Chinese ecommerce company Alibaba, is reportedly planning to invest a massive $200 Mn funding into Paytm’s ecommerce entity. Besides, this deal also signifies the Alibaba will mark the formal entry in India to compete with US’ Amazon and India’s Flipkart.
The deal has not been made official yet, however, the reports suggest that it will be announced in coming weeks.
Alipay, the payments affiliate of Alibaba, along with investment firm SAIF Partners, have also participated in this fresh funding which is expected to value the online marketplace at over $1 Bn.
With this development, “The Alipay-Alibaba combine will now own over 50 per cent in the unit. The online marketplace business will either be called PayTM Mall or PayTM Bazaar,” said the person who estimates the business has annualised gross merchandise value (GMV) of about $1 Bn.

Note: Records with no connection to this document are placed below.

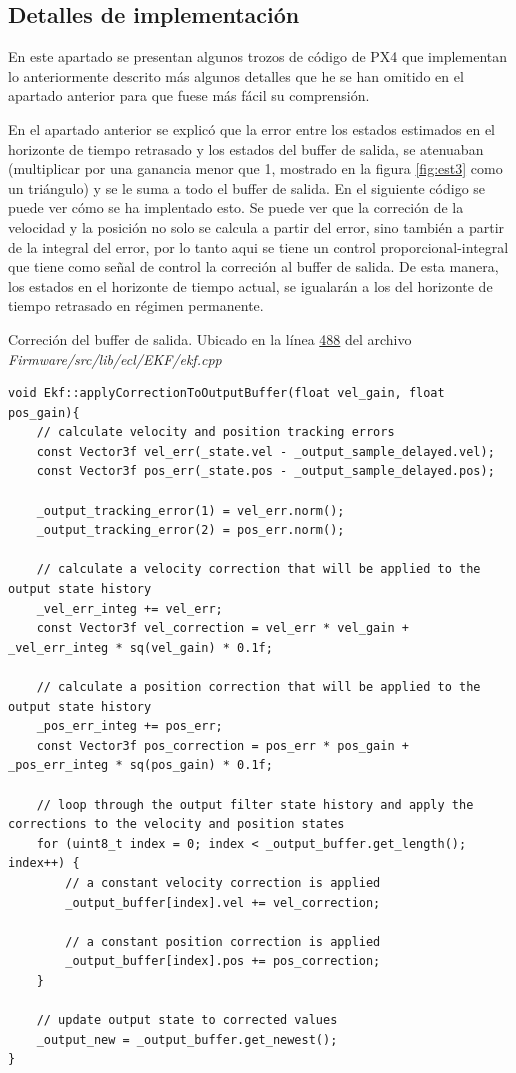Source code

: 



\subsection{Detalles de implementación}
En este apartado se presentan algunos trozos de código de PX4 que implementan lo anteriormente descrito más algunos detalles que he se han omitido en el apartado anterior para que fuese más fácil su comprensión.

En el apartado anterior se explicó que la error entre los estados estimados en el horizonte de tiempo retrasado y los estados del buffer de salida, se atenuaban (multiplicar por una ganancia menor que 1, mostrado en la figura \ref{fig:est3} como un triángulo) y se le suma a todo el buffer de salida. En el siguiente código se puede ver cómo se ha implentado esto. Se puede ver que la correción de la velocidad y la posición no solo se calcula a partir del error, sino también a partir de la integral del error, por lo tanto aqui se tiene un control proporcional-integral que tiene como señal de control la correción al buffer de salida. De esta manera, los estados en el horizonte de tiempo actual, se igualarán a los del horizonte de tiempo retrasado en régimen permanente. 

\begin{codigo}{Correción del buffer de salida. Ubicado en  la línea \href{https://github.com/PX4/PX4-ECL/blob/ec934908900b23ee273d1a9f82364b7b38423200/EKF/ekf.cpp\#L488}{488} del archivo \textit{Firmware/src/lib/ecl/EKF/ekf.cpp}}
\begin{verbatim}
void Ekf::applyCorrectionToOutputBuffer(float vel_gain, float pos_gain){
	// calculate velocity and position tracking errors
	const Vector3f vel_err(_state.vel - _output_sample_delayed.vel);
	const Vector3f pos_err(_state.pos - _output_sample_delayed.pos);

	_output_tracking_error(1) = vel_err.norm();
	_output_tracking_error(2) = pos_err.norm();

	// calculate a velocity correction that will be applied to the output state history
	_vel_err_integ += vel_err;
	const Vector3f vel_correction = vel_err * vel_gain + _vel_err_integ * sq(vel_gain) * 0.1f;

	// calculate a position correction that will be applied to the output state history
	_pos_err_integ += pos_err;
	const Vector3f pos_correction = pos_err * pos_gain + _pos_err_integ * sq(pos_gain) * 0.1f;

	// loop through the output filter state history and apply the corrections to the velocity and position states
	for (uint8_t index = 0; index < _output_buffer.get_length(); index++) {
		// a constant velocity correction is applied
		_output_buffer[index].vel += vel_correction;

		// a constant position correction is applied
		_output_buffer[index].pos += pos_correction;
	}

	// update output state to corrected values
	_output_new = _output_buffer.get_newest();
}
\end{verbatim}
\end{codigo}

For Alibaba, entering the Indian market will mark an expansion of its global footprint. It will also offer a chance to grab a slice of one of the world’s most attractive and largest markets for online retail, which was worth around $14 to 16 Bn at the end of 2016, up from about $11 Bn in 2015.
Earlier, the company was expected to begin its own business in India as TMall – its business-to-consumer brand in China. Paytm is now expected to spin off the ecommerce business into a new mobile application and a separate website this month. Also, Alibaba now has an advantage in the B2B sector as there aren’t too many competitors.
Also, Paytm transferred its wallet licence to the payments bank unit last year, which is expected to launch operations in the next few months. Sharma owns a 51% stake in the payments bank while the rest is owned by One97 Communications. One97 Communications was valued at over $5 Bn the last time it raised about $60 Mn from new investor Mediatek last year.